• Problem description: Every line of the material below needs to be written out exactly, please.

=== The data ===

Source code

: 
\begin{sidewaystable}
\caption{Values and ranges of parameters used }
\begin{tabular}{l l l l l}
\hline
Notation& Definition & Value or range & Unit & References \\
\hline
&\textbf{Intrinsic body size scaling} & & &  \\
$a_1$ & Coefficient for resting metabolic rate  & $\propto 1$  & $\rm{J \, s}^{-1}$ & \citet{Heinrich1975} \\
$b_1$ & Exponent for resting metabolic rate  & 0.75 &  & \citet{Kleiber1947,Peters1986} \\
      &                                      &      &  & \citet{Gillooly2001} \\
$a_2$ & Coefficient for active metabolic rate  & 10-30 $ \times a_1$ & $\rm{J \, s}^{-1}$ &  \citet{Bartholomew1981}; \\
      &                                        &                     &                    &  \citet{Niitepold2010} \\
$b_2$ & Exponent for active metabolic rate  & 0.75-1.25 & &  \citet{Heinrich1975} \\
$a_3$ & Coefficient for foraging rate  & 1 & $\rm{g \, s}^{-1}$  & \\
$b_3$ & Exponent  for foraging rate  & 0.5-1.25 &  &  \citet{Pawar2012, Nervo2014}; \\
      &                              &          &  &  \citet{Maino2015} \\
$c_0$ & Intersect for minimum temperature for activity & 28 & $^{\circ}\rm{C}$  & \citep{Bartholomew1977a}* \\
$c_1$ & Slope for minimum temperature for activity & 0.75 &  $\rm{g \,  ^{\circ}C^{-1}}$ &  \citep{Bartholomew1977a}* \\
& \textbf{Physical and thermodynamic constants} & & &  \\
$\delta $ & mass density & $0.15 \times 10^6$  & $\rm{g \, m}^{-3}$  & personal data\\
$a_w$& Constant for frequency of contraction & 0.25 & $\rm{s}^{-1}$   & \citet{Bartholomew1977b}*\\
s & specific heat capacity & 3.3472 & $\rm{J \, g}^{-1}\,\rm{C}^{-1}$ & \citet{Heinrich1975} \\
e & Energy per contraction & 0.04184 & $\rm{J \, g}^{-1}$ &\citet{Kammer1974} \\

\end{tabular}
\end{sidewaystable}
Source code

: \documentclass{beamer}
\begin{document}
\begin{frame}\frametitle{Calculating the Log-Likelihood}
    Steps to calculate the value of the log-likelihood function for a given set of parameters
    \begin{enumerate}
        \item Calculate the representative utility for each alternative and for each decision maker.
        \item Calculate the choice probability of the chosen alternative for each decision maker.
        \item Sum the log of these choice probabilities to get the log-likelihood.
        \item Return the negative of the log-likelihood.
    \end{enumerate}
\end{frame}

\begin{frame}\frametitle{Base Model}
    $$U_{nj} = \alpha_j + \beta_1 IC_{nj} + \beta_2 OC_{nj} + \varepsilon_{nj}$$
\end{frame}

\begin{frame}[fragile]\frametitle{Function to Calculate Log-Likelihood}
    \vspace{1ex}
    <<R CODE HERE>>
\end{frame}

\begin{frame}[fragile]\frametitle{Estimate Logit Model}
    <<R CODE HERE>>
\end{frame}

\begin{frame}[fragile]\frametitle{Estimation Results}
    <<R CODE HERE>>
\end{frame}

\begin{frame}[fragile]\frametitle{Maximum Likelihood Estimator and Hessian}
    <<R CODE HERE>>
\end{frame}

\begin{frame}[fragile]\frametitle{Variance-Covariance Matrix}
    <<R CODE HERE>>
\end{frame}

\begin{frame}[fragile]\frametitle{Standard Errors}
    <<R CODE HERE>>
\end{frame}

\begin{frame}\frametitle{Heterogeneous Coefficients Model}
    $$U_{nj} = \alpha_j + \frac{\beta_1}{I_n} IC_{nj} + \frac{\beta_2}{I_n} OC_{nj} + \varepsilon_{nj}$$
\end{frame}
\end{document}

===

• Exercise solution:
Source code

: 
\begin{sidewaystable}
\caption{Values and ranges of parameters used }
\begin{tabular}{l l l l l}
\hline
Notation& Definition & Value or range & Unit & References \\
\hline
&\textbf{Intrinsic body size scaling} & & &  \\
$a_1$ & Coefficient for resting metabolic rate  & $\propto 1$  & $\rm{J \, s}^{-1}$ & \citet{Heinrich1975} \\
$b_1$ & Exponent for resting metabolic rate  & 0.75 &  & \citet{Kleiber1947,Peters1986} \\
      &                                      &      &  & \citet{Gillooly2001} \\
$a_2$ & Coefficient for active metabolic rate  & 10-30 $ \times a_1$ & $\rm{J \, s}^{-1}$ &  \citet{Bartholomew1981}; \\
      &                                        &                     &                    &  \citet{Niitepold2010} \\
$b_2$ & Exponent for active metabolic rate  & 0.75-1.25 & &  \citet{Heinrich1975} \\
$a_3$ & Coefficient for foraging rate  & 1 & $\rm{g \, s}^{-1}$  & \\
$b_3$ & Exponent  for foraging rate  & 0.5-1.25 &  &  \citet{Pawar2012, Nervo2014}; \\
      &                              &          &  &  \citet{Maino2015} \\
$c_0$ & Intersect for minimum temperature for activity & 28 & $^{\circ}\rm{C}$  & \citep{Bartholomew1977a}* \\
$c_1$ & Slope for minimum temperature for activity & 0.75 &  $\rm{g \,  ^{\circ}C^{-1}}$ &  \citep{Bartholomew1977a}* \\
& \textbf{Physical and thermodynamic constants} & & &  \\
$\delta $ & mass density & $0.15 \times 10^6$  & $\rm{g \, m}^{-3}$  & personal data\\
$a_w$& Constant for frequency of contraction & 0.25 & $\rm{s}^{-1}$   & \citet{Bartholomew1977b}*\\
s & specific heat capacity & 3.3472 & $\rm{J \, g}^{-1}\,\rm{C}^{-1}$ & \citet{Heinrich1975} \\
e & Energy per contraction & 0.04184 & $\rm{J \, g}^{-1}$ &\citet{Kammer1974} \\

\end{tabular}
\end{sidewaystable}
Source code

: \documentclass{beamer}
\begin{document}
\begin{frame}\frametitle{Calculating the Log-Likelihood}
    Steps to calculate the value of the log-likelihood function for a given set of parameters
    \begin{enumerate}
        \item Calculate the representative utility for each alternative and for each decision maker.
        \item Calculate the choice probability of the chosen alternative for each decision maker.
        \item Sum the log of these choice probabilities to get the log-likelihood.
        \item Return the negative of the log-likelihood.
    \end{enumerate}
\end{frame}

\begin{frame}\frametitle{Base Model}
    $$U_{nj} = \alpha_j + \beta_1 IC_{nj} + \beta_2 OC_{nj} + \varepsilon_{nj}$$
\end{frame}

\begin{frame}[fragile]\frametitle{Function to Calculate Log-Likelihood}
    \vspace{1ex}
    <<R CODE HERE>>
\end{frame}

\begin{frame}[fragile]\frametitle{Estimate Logit Model}
    <<R CODE HERE>>
\end{frame}

\begin{frame}[fragile]\frametitle{Estimation Results}
    <<R CODE HERE>>
\end{frame}

\begin{frame}[fragile]\frametitle{Maximum Likelihood Estimator and Hessian}
    <<R CODE HERE>>
\end{frame}

\begin{frame}[fragile]\frametitle{Variance-Covariance Matrix}
    <<R CODE HERE>>
\end{frame}

\begin{frame}[fragile]\frametitle{Standard Errors}
    <<R CODE HERE>>
\end{frame}

\begin{frame}\frametitle{Heterogeneous Coefficients Model}
    $$U_{nj} = \alpha_j + \frac{\beta_1}{I_n} IC_{nj} + \frac{\beta_2}{I_n} OC_{nj} + \varepsilon_{nj}$$
\end{frame}
\end{document}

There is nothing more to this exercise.